One reason scholars of Indian philosophy may neglect ethics is that many of the Indian texts we classify as philosophical are not clear about their implications for ethics – even when, as with Buddhaghosa, the implications are there. Yet here we have a clear case of a text making ethical claims and explicit arguments for those claims – and an august scholar of Indian philosophy waving it away as “more psychological than philosophical”. Something here has gone deeply, deeply wrong.
I suppose Arnold may disqualify the Catuḥśatakaṭīkā as philosophy less because it speaks about affect, and more because it is “working on” affect – that it is intended to affect its readers emotionally as well as logically. Candrakīrti also frequently relies on stories to illustrate his claims in addition to his explicit arguments. Now the arguments of Pierre Hadot about ancient philosophy as a way of life, and of Martha Nussbaum about the close relation between philosophical form and content, should make us skeptical of any division that says emotionally affecting or story-driven works are “not really philosophy”. But even without accepting Hadot’s or Nussbaum’s views, it is nevertheless clear that the Catuḥśatakaṭīkā does make logical arguments as well; it even regularly uses the standard Indian philosophical structure of introducing an opponent’s objection (pūrvapakṣa) and defending a reply. This is true in these early chapters of the Catuḥśatakaṭīkā, which make ethical claims, as well as the later chapters which focus on metaphysics as Candrakīrti’s other works do.
One could of course discount the significance of the Catuḥśatakaṭīkā to Candrakīrti’s philosophy on text-critical grounds, by arguing that that text did not have the same author as the Madhyamakāvatāra and Prasannapadā. But Arnold nowhere does this. In his review he freely throws around the name “Candrakīrti” to describe the author of the CŚṬ, and gives every indication that this is the same Candrakīrti written about in his book. In Arnold’s view Candrakīrti did compose the CŚṬ – and yet somehow it doesn’t matter to our examination of his “philosophy”.
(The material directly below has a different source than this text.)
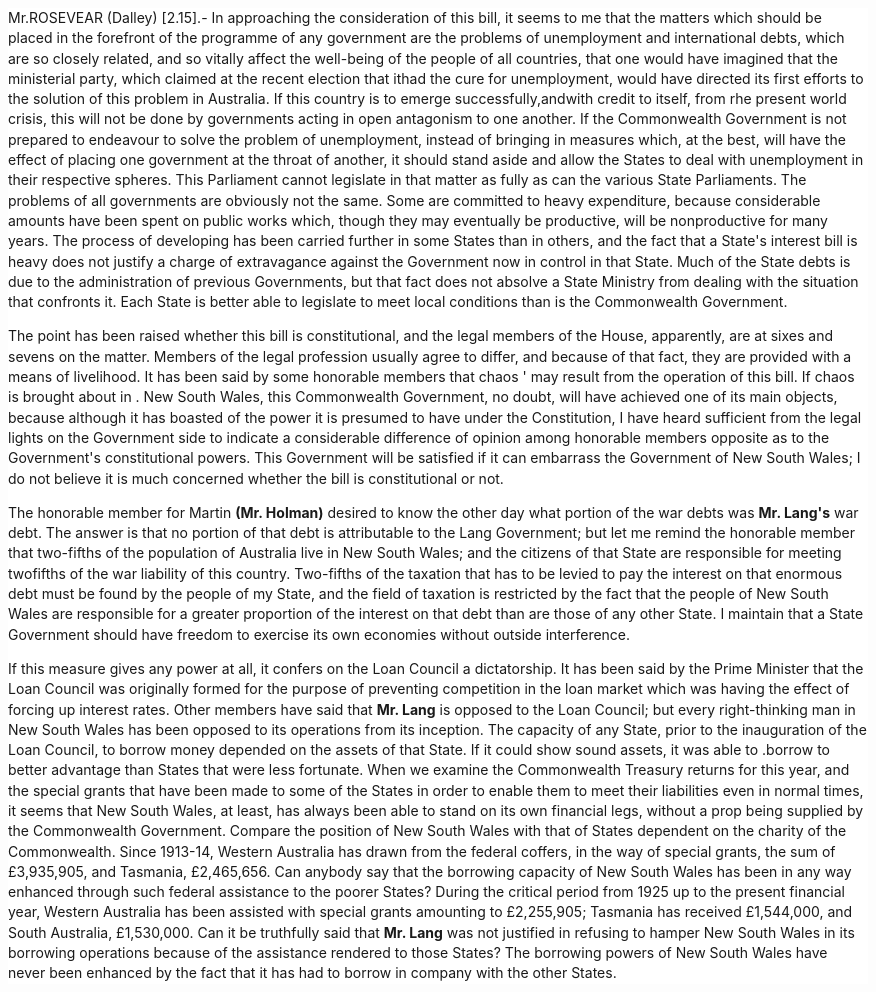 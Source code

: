 Mr.ROSEVEAR (Dalley) [2.15].- In approaching the consideration of this bill, it seems to me that the matters which should be placed in the forefront of the programme of any government are the problems of unemployment and international debts, which are so closely related, and so vitally affect the well-being of the people of all countries, that one would have imagined that the ministerial party, which claimed at the recent election that ithad the cure for unemployment, would have directed its first efforts to the solution of this problem in Australia. If this country is to emerge successfully,andwith credit to itself, from rhe present world crisis, this will not be done by governments acting in open antagonism to one another. If the Commonwealth Government is not prepared to endeavour to solve the problem of unemployment, instead of bringing in measures which, at the best, will have the effect of placing one government at the throat of another, it should stand aside and allow the States to deal with unemployment in their respective spheres. This Parliament cannot legislate in that matter as fully as can the various State Parliaments. The problems of all governments are obviously not the same. Some are committed to heavy expenditure, because considerable amounts have been spent on public works which, though they may eventually be productive, will be nonproductive for many years. The process of developing has been carried further in some States than in others, and the fact that a State's interest bill is heavy does not justify a charge of extravagance against the Government now in control in that State. Much of the State debts is due to the administration of previous Governments, but that fact does not absolve a State Ministry from dealing with the situation that confronts it. Each State is better able to legislate to meet local conditions than is the Commonwealth Government. 

The point has been raised whether this bill is constitutional, and the legal members of the House, apparently, are at sixes and sevens on the matter. Members of the legal profession usually agree to differ, and because of that fact, they are provided with a means of livelihood. It has been said by some honorable members that chaos ' may result from the operation of this bill. If chaos is brought about in . New South Wales, this Commonwealth Government, no doubt, will have achieved one of its main objects, because although it has boasted of the power it is presumed to have under the Constitution, I have heard sufficient from the legal lights on the Government side to indicate a considerable difference of opinion among honorable members opposite as to the Government's constitutional powers. This Government will be satisfied if it can embarrass the Government of New South Wales; I do not believe it is much concerned whether the bill is constitutional or not. 

The honorable member for Martin  **(Mr. Holman)**  desired to know the other day what portion of the war debts was  **Mr. Lang's**  war debt. The answer is that no portion of that debt is attributable to the Lang Government; but let me remind the honorable member that two-fifths of the population of Australia live in New South Wales; and the citizens of that State are responsible for meeting twofifths of the war liability of this country. Two-fifths of the taxation that has to be levied to pay the interest on that enormous debt must be found by the people of my State, and the field of taxation is restricted by the fact that the people of New South Wales are responsible for a greater proportion of the interest on that debt than are those of any other State. I maintain that a State Government should have freedom to exercise its own economies without outside interference. 

If this measure gives any power at all, it confers on the Loan Council a dictatorship. It has been said by the Prime Minister that the Loan Council was originally formed for the purpose of preventing competition in the loan market which was having the effect of forcing up interest rates. Other members have said that  **Mr. Lang**  is opposed to the Loan Council; but every right-thinking man in New South Wales has been opposed to its operations from its inception. The capacity of any State, prior to the inauguration of the Loan Council, to borrow money depended on the assets of that State. If it could show sound assets, it was able to .borrow to better advantage than States that were less fortunate. When we examine the Commonwealth Treasury returns for this year, and the special grants that have been made to some of the States in order to enable them to meet their liabilities even in normal times, it seems that New South Wales, at least, has always been able to stand on its own financial legs, without a prop being supplied by the Commonwealth Government. Compare the position of New South Wales with that of States dependent on the charity of the Commonwealth. Since 1913-14, Western Australia has drawn from the federal coffers, in the way of special grants, the sum of £3,935,905, and Tasmania, £2,465,656. Can anybody say that the borrowing capacity of New South Wales has been in any way enhanced through such federal assistance to the poorer States? During the critical period from 1925 up to the present financial year, Western Australia has been assisted with special grants amounting to £2,255,905; Tasmania has received £1,544,000, and South Australia, £1,530,000. Can it be truthfully said that  **Mr. Lang**  was not justified in refusing to hamper New South Wales in its borrowing operations because of the assistance rendered to those States? The borrowing powers of New South Wales have never been enhanced by the fact that it has had to borrow in company with the other States.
As noted, Arnold is hardly alone in attempting to excise what I would consider the most valuable and time-honoured philosophical questions from the study of Indian philosophy. In doing so he is, at some level, following in the footsteps of B.K. Matilal, who attempted to banish questions of “theology and mystical experience” from the study of Indian philosophy – as part of what Ethan Mills called the Matilal Strategy, of trying to make Indian philosophy more acceptable to English-language analytic philosophers. But even if one agrees with that goal, it must be noted that reflection on ethics does remain a significant component of analytic philosophy – even if one sometimes viewed as less prestigious than epistemology or philosophy of language. It should also be remembered that Matilal himself had a great many things to say about Indian ethics. So I don’t think there can be any justification at all for Arnold’s bizarre attempt to remove Candrakīrti’s ethics from consideration of his philosophy.